DATASET ENTRIES:

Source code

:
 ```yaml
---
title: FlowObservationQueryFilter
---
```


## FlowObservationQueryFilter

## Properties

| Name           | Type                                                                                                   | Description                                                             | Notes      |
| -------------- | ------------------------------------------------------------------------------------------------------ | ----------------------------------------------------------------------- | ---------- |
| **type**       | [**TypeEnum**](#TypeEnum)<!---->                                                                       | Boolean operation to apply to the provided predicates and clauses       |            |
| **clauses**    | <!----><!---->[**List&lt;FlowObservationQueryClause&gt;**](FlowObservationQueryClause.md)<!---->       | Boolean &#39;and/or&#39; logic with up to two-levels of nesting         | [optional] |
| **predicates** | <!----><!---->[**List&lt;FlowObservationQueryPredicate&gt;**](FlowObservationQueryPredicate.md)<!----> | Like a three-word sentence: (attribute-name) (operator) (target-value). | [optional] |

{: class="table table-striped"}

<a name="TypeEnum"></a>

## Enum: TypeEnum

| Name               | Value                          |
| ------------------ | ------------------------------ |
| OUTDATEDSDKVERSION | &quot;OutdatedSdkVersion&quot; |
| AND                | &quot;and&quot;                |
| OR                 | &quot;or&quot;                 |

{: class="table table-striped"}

TASK REQUIREMENTS:
When a line in the records above contains the word "FlowObservationQueryFilter", copy it.

EXERCISE ANSWER:
title: FlowObservationQueryFilter
## FlowObservationQueryFilter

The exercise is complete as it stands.